Now the serpent was more crafty than any beast of the field which God had made and he said to the woman, “Did God really say not to eat from this tree?” “A talking snake?” Adam chimed in, “WTF? Eve, don't listen to Slim there. That fruit is bad, put it back.” “Hey, this is good,” munching Eve replied, “Want some?” After some more drooling and toe sucking, and after an unmentionable dance move Eve did with the apple, Adam capitulated and ate. Then the eyes of both of them were opened and they knew they were naked; and they sewed fig leaves together and made themselves loin coverings. (Eve had acquired a great many fig leaves while dancing, which she stashed under a nearby rock. Thus Eve also invented banking.)

They heard the sound of the Lord God walking in the garden in the cool of the day, and the man and his wife hid themselves from the presence of the Lord God among the trees of the garden.
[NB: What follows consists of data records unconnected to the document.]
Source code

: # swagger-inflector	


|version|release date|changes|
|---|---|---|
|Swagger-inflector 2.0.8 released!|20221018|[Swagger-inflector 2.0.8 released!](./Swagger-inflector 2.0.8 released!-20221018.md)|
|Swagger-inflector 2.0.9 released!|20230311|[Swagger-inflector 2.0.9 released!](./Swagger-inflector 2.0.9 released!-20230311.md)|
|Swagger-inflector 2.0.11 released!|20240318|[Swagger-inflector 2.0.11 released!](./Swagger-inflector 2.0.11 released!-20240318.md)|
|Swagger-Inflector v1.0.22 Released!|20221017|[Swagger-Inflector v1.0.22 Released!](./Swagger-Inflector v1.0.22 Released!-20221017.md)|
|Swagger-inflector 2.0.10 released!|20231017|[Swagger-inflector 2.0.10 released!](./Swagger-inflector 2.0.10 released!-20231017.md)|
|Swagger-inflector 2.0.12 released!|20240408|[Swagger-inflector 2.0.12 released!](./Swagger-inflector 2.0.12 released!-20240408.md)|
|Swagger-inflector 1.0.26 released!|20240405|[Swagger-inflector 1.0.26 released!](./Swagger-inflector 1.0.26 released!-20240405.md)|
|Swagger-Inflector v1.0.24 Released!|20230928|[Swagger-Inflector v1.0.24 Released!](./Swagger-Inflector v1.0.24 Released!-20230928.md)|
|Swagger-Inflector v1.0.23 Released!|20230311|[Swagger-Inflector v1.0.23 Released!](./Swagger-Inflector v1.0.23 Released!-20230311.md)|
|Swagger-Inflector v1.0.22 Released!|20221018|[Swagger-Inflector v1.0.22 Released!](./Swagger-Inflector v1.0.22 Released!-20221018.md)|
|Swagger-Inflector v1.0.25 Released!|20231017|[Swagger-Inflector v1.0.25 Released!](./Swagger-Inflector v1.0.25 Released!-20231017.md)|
The Lord God called to the man, and said to him, “Where are you?” “Oh, shit,” Eve whispered to the man. He said, “I heard the sound of You in the garden, and I was afraid because I was naked; so I hid myself.” “Oooh shit,” Eve said again. And He said, “Who told you that you were naked? Have you eaten from the tree of which I commanded you not to eat?” The man said, “The woman which You gave to be with me, she gave me from the tree, and I did eat.” Springing up, Eve said, “Oh no you di'int!” Then the Lord God said to the woman, “What is this you have done?” And the woman said, “The snake made me do it! Git 'em!” “The snake,” replied God, “Really.” “The snake, yup. Bad boy.” Adam slobbered a bit and began to regard his toe while God and the woman located the snake, who was rather busy with other things.

Then the Lord God cursed the serpent and laid a heavy price upon Eve. Finding Adam behind a bush, He said, “Take your toe out of your mouth. Good. Stop that,” and pronounced the man's punishment. So He drove them out of the garden; and at the east of Eden He stationed a fat angel named Chubbim with a flaming sword to guard the gate.

Outside, Eve told her husband, “That snake got it worse than me, he lost his legs. God just told me that my coochie gonna hurt when I start squirting out puppies.” Dumbfounded, Adam looked at the sky, his toe. Licking his lips, he looked back at his wife. “Huh?” “Well, He didn't put it exactly like that. So, what'd He say to you?” Eve asked. “Something very odd,” sulked Adam, “I have to go to work and one day our children will work in 'cubicles' and look like a mighty prophet to come called Dilbert.”